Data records
——————————

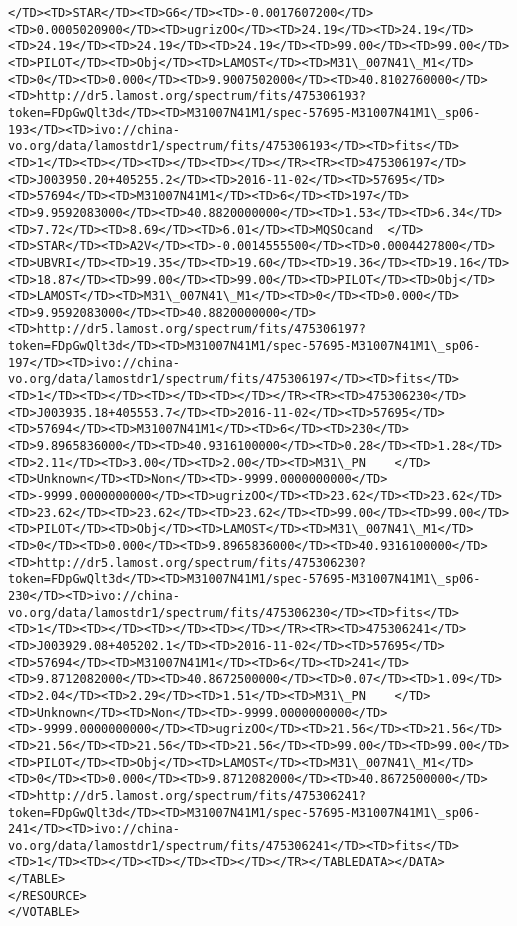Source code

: \documentclass[11pt]{article}
\begin{document}
\begin{Verbatim}[commandchars=\\\{\}]
</TD><TD>STAR</TD><TD>G6</TD><TD>-0.0017607200</TD><TD>0.0005020900</TD><TD>ugrizOO</TD><TD>24.19</TD><TD>24.19</TD><TD>24.19</TD><TD>24.19</TD><TD>24.19</TD><TD>99.00</TD><TD>99.00</TD><TD>PILOT</TD><TD>Obj</TD><TD>LAMOST</TD><TD>M31\_007N41\_M1</TD><TD>0</TD><TD>0.000</TD><TD>9.9007502000</TD><TD>40.8102760000</TD><TD>http://dr5.lamost.org/spectrum/fits/475306193?token=FDpGwQlt3d</TD><TD>M31007N41M1/spec-57695-M31007N41M1\_sp06-193</TD><TD>ivo://china-vo.org/data/lamostdr1/spectrum/fits/475306193</TD><TD>fits</TD><TD>1</TD><TD></TD><TD></TD><TD></TD></TR><TR><TD>475306197</TD><TD>J003950.20+405255.2</TD><TD>2016-11-02</TD><TD>57695</TD><TD>57694</TD><TD>M31007N41M1</TD><TD>6</TD><TD>197</TD><TD>9.9592083000</TD><TD>40.8820000000</TD><TD>1.53</TD><TD>6.34</TD><TD>7.72</TD><TD>8.69</TD><TD>6.01</TD><TD>MQSOcand  </TD><TD>STAR</TD><TD>A2V</TD><TD>-0.0014555500</TD><TD>0.0004427800</TD><TD>UBVRI</TD><TD>19.35</TD><TD>19.60</TD><TD>19.36</TD><TD>19.16</TD><TD>18.87</TD><TD>99.00</TD><TD>99.00</TD><TD>PILOT</TD><TD>Obj</TD><TD>LAMOST</TD><TD>M31\_007N41\_M1</TD><TD>0</TD><TD>0.000</TD><TD>9.9592083000</TD><TD>40.8820000000</TD><TD>http://dr5.lamost.org/spectrum/fits/475306197?token=FDpGwQlt3d</TD><TD>M31007N41M1/spec-57695-M31007N41M1\_sp06-197</TD><TD>ivo://china-vo.org/data/lamostdr1/spectrum/fits/475306197</TD><TD>fits</TD><TD>1</TD><TD></TD><TD></TD><TD></TD></TR><TR><TD>475306230</TD><TD>J003935.18+405553.7</TD><TD>2016-11-02</TD><TD>57695</TD><TD>57694</TD><TD>M31007N41M1</TD><TD>6</TD><TD>230</TD><TD>9.8965836000</TD><TD>40.9316100000</TD><TD>0.28</TD><TD>1.28</TD><TD>2.11</TD><TD>3.00</TD><TD>2.00</TD><TD>M31\_PN    </TD><TD>Unknown</TD><TD>Non</TD><TD>-9999.0000000000</TD><TD>-9999.0000000000</TD><TD>ugrizOO</TD><TD>23.62</TD><TD>23.62</TD><TD>23.62</TD><TD>23.62</TD><TD>23.62</TD><TD>99.00</TD><TD>99.00</TD><TD>PILOT</TD><TD>Obj</TD><TD>LAMOST</TD><TD>M31\_007N41\_M1</TD><TD>0</TD><TD>0.000</TD><TD>9.8965836000</TD><TD>40.9316100000</TD><TD>http://dr5.lamost.org/spectrum/fits/475306230?token=FDpGwQlt3d</TD><TD>M31007N41M1/spec-57695-M31007N41M1\_sp06-230</TD><TD>ivo://china-vo.org/data/lamostdr1/spectrum/fits/475306230</TD><TD>fits</TD><TD>1</TD><TD></TD><TD></TD><TD></TD></TR><TR><TD>475306241</TD><TD>J003929.08+405202.1</TD><TD>2016-11-02</TD><TD>57695</TD><TD>57694</TD><TD>M31007N41M1</TD><TD>6</TD><TD>241</TD><TD>9.8712082000</TD><TD>40.8672500000</TD><TD>0.07</TD><TD>1.09</TD><TD>2.04</TD><TD>2.29</TD><TD>1.51</TD><TD>M31\_PN    </TD><TD>Unknown</TD><TD>Non</TD><TD>-9999.0000000000</TD><TD>-9999.0000000000</TD><TD>ugrizOO</TD><TD>21.56</TD><TD>21.56</TD><TD>21.56</TD><TD>21.56</TD><TD>21.56</TD><TD>99.00</TD><TD>99.00</TD><TD>PILOT</TD><TD>Obj</TD><TD>LAMOST</TD><TD>M31\_007N41\_M1</TD><TD>0</TD><TD>0.000</TD><TD>9.8712082000</TD><TD>40.8672500000</TD><TD>http://dr5.lamost.org/spectrum/fits/475306241?token=FDpGwQlt3d</TD><TD>M31007N41M1/spec-57695-M31007N41M1\_sp06-241</TD><TD>ivo://china-vo.org/data/lamostdr1/spectrum/fits/475306241</TD><TD>fits</TD><TD>1</TD><TD></TD><TD></TD><TD></TD></TR></TABLEDATA></DATA>
</TABLE>
</RESOURCE>
</VOTABLE>


    \end{Verbatim}
\end{document}
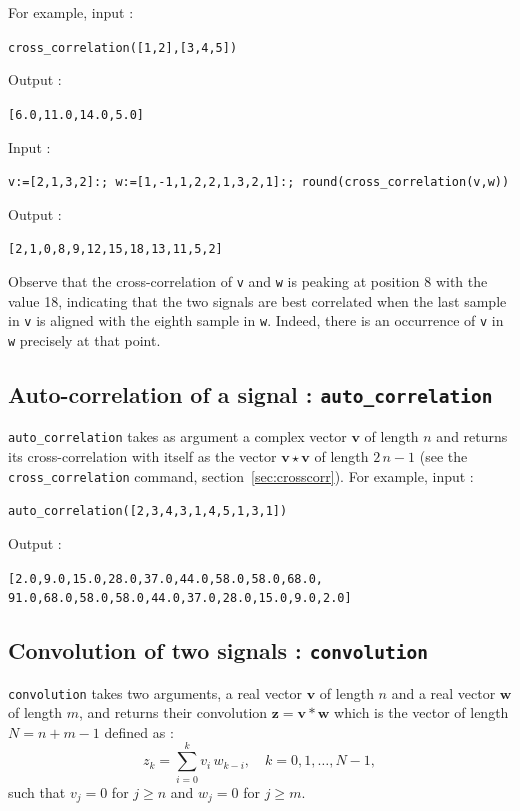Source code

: \documentclass[a4paper,11pt]{book}
\begin{document}
For example, input :
\begin{center}
	\tt cross\_correlation([1,2],[3,4,5])
\end{center}
Output :
\begin{center}
	{\tt [6.0,11.0,14.0,5.0]}
\end{center}
Input :
\begin{center}
  \tt v:=[2,1,3,2]:; w:=[1,-1,1,2,2,1,3,2,1]:;
  round(cross\_correlation(v,w))
\end{center}
Output :
\begin{center}
  \tt [2,1,0,8,9,12,15,18,13,11,5,2]
\end{center}
Observe that the cross-correlation of {\tt v} and {\tt w} is peaking at position 8 with the value 18, indicating that the two signals are best correlated when the last sample in {\tt v} is aligned with the eighth sample in {\tt w}. Indeed, there is an occurrence of {\tt v} in {\tt w} precisely at that point.

\subsection{Auto-correlation of a signal : {\tt auto\_correlation}}
{\tt auto\_correlation} takes as argument a complex vector $ \mathbf{v} $ of length $ n $ and returns its cross-correlation with itself as the vector $ \mathbf{v}\star\mathbf{v} $ of length $ 2\,n-1 $ (see the {\tt cross\_correlation} command, section~\ref{sec:crosscorr}). For example, input :
\begin{center}
	{\tt auto\_correlation([2,3,4,3,1,4,5,1,3,1])}
\end{center}
Output :
\begin{center}
	{\tt [2.0,9.0,15.0,28.0,37.0,44.0,58.0,58.0,68.0,\\
		91.0,68.0,58.0,58.0,44.0,37.0,28.0,15.0,9.0,2.0]}
\end{center}

\subsection{Convolution of two signals : {\tt convolution}}
{\tt convolution} takes two arguments, a real vector $ \mathbf{v} $ of length $ n $ and a real vector $ \mathbf{w} $ of length $ m $, and returns their convolution $ \mathbf{z}=\mathbf{v}\ast\mathbf{w} $ which is the vector of length $ N=n+m-1 $ defined as :
\[ z_k=\sum_{i=0}^{k}v_i\,w_{k-i},\quad k=0,1,\dots,N-1, \]
such that $ v_j=0 $ for $ j\geq n $ and $ w_j=0 $ for $ j\geq m $.
\end{document}
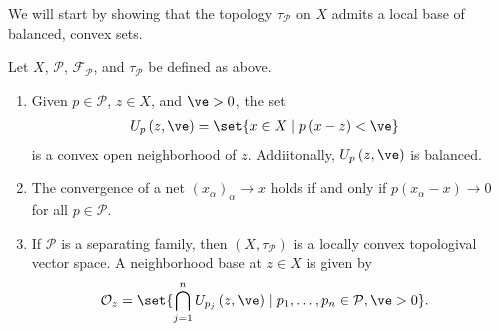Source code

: \documentclass[10pt]{mypackage}
\begin{document}
We will start by showing that the topology $\tau_{\mathcal{P}}$ on $X$ admits a local base of balanced, convex sets.
\begin{theorem}
  Let $X$, $\mathcal{P}$, $\mathcal{F}_{\mathcal{P}}$, and $\tau_{\mathcal{P}}$ be defined as above.
  \begin{enumerate}[(1)]
    \item Given $p\in \mathcal{P}$, $z\in X$, and $\ve > 0$, the set
      \begin{align*}
        U_{p}\left(z,\ve\right) &= \set{x\in X\mid p\left(x-z\right) < \ve}
      \end{align*}
      is a convex open neighborhood of $z$. Addiitonally, $U_{p}\left(z,\ve\right)$ is balanced.
    \item The convergence of a net $\left(x_{\alpha}\right)_{\alpha}\rightarrow x$ holds if and only if $p\left(x_{\alpha}-x\right)\rightarrow 0$ for all $p\in \mathcal{P}$.
    \item If $\mathcal{P}$ is a separating family, then $\left(X,\tau_{\mathcal{P}}\right)$ is a locally convex topologival vector space. A neighborhood base at $z\in X$ is given by
      \begin{align*}
        \mathcal{O}_{z} &= \set{\bigcap_{j=1}^{n}U_{p_j}\left(z,\ve\right)\mid p_1,\dots,p_n\in \mathcal{P},\ve > 0}.
      \end{align*}
  \end{enumerate}
\end{theorem}
\end{document}

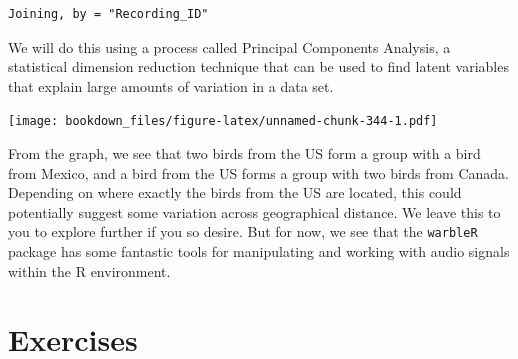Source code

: \documentclass[]{krantz}
\makeatletter
\newenvironment{Shaded}{\begin{snugshade}}{\end{snugshade}}
\newcommand{\KeywordTok}[1]{\textcolor[rgb]{0.27,0.27,0.27}{\textbf{#1}}}
\newcommand{\DataTypeTok}[1]{\textcolor[rgb]{0.27,0.27,0.27}{#1}}
\newcommand{\DecValTok}[1]{\textcolor[rgb]{0.06,0.06,0.06}{#1}}
\newcommand{\StringTok}[1]{\textcolor[rgb]{0.5,0.5,0.5}{#1}}
\newcommand{\CommentTok}[1]{\textcolor[rgb]{0.37,0.37,0.37}{\textit{#1}}}
\newcommand{\OtherTok}[1]{\textcolor[rgb]{0.37,0.37,0.37}{#1}}
\newcommand{\OperatorTok}[1]{\textcolor[rgb]{0.43,0.43,0.43}{\textbf{#1}}}
\newcommand{\ErrorTok}[1]{\textcolor[rgb]{0.14,0.14,0.14}{\textbf{#1}}}
\newcommand{\NormalTok}[1]{#1}
\newenvironment{kframe}{%
\medskip{}
\setlength{\fboxsep}{.8em}
 \def\at@end@of@kframe{}%
 \ifinner\ifhmode%
  \def\at@end@of@kframe{\end{minipage}}%
  \begin{minipage}{\columnwidth}%
 \fi\fi%
 \def\FrameCommand##1{\hskip\@totalleftmargin \hskip-\fboxsep
 \colorbox{shadecolor}{##1}\hskip-\fboxsep
     \hskip-\linewidth \hskip-\@totalleftmargin \hskip\columnwidth}%
 \MakeFramed {\advance\hsize-\width
   \@totalleftmargin\z@ \linewidth\hsize
   \@setminipage}}%
 {\par\unskip\endMakeFramed%
 \at@end@of@kframe}
\renewenvironment{Shaded}{\begin{kframe}}{\end{kframe}}
\makeatother
\begin{document}
\begin{verbatim}
Joining, by = "Recording_ID"
\end{verbatim}

We will do this using a process called Principal Components Analysis, a
statistical dimension reduction technique that can be used to find
latent variables that explain large amounts of variation in a data set.

\begin{Shaded}
\end{Shaded}

\texttt{[image: bookdown\_files/figure-latex/unnamed-chunk-344-1.pdf]}

From the graph, we see that two birds from the US form a group with a
bird from Mexico, and a bird from the US forms a group with two birds
from Canada. Depending on where exactly the birds from the US are
located, this could potentially suggest some variation across
geographical distance. We leave this to you to explore further if you so
desire. But for now, we see that the \texttt{warbleR} package has some
fantastic tools for manipulating and working with audio signals within
the R environment.

\section{Exercises}\label{exercises-11}
\end{document}
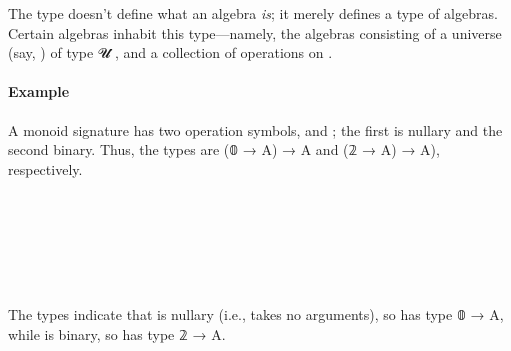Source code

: \documentclass[a4paper,UKenglish,cleveref, autoref, thm-restate]{lipics-v2019}
\begin{document}
The type \algebraUS doesn't define what an algebra \emph{is}; it merely defines a type of algebras. Certain algebras inhabit this type---namely, the algebras consisting of a universe (say, ) of type \ab 𝓤 ̇, and a collection \AgdaSymbol{(}\AgdaSpace{}\AgdaSymbol{:}\AgdaSpace{}\AgdaSpace{}%
\AgdaSpace{}\AgdaSymbol{)}\AgdaSpace{}\AgdaSpace{}\AgdaSpace{}\AgdaSymbol{(}\AgdaSpace{}\AgdaSpace{}\AgdaSpace{}\AgdaSymbol{)}\AgdaSpace{}\AgdaSymbol{)}
of operations on .

\paragraph*{Example} A monoid signature has two operation symbols,  and ; the first is nullary and the second binary. Thus, the types are (𝟘 → A) → A and (𝟚 → A) → A), respectively.
\begin{code}%
\>[0]\AgdaSpace{}%
\AgdaSpace{}%
\AgdaSymbol{:}\AgdaSpace{}%
\AgdaSpace{}%
\AgdaSpace{}%
\<%
\\
\>[0][@{}l@{\AgdaIndent{0}}]%
\>[1]\AgdaSpace{}%
\AgdaSymbol{:}\AgdaSpace{}%
\<%
\\
%
\>[1]\AgdaSpace{}%
\AgdaSymbol{:}\AgdaSpace{}%
\<%
\\
%
\\[\AgdaEmptyExtraSkip]%
\>[0]\AgdaSpace{}%
\AgdaSymbol{:}\AgdaSpace{}%
\AgdaSpace{}%
\AgdaSymbol{\AgdaUnderscore{}}\AgdaSpace{}%
\AgdaSymbol{\AgdaUnderscore{}}\<%
\\
\>[0]\AgdaSpace{}%
\AgdaSymbol{=}\AgdaSpace{}%
\AgdaSpace{}%
\AgdaOperator{\AgdaInductiveConstructor{,}}\AgdaSpace{}%
\AgdaSpace{}%
\AgdaSymbol{\{}\AgdaSpace{}%
\AgdaSpace{}%
\AgdaSpace{}%
\AgdaSymbol{;}\AgdaSpace{}%
\AgdaSpace{}%
\AgdaSpace{}%
\AgdaSpace{}%
\AgdaSymbol{\}}\<%
\end{code}
The types indicate that  is nullary (i.e., takes no arguments), so has type 𝟘 → A, while  is binary, so has type 𝟚 → A.
\end{document}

——————————

▶ [EXERCISE PROMPT]
Your answer should be the lines of the records that hold the string "neighborhood".

▶ [SOLUTION FOR THIS EXERCISE]
      is a convex open neighborhood of $z$. Addiitonally, $U_{p}\left(z,\ve\right)$ is balanced.
    \item If $\mathcal{P}$ is a separating family, then $\left(X,\tau_{\mathcal{P}}\right)$ is a locally convex topologival vector space. A neighborhood base at $z\in X$ is given by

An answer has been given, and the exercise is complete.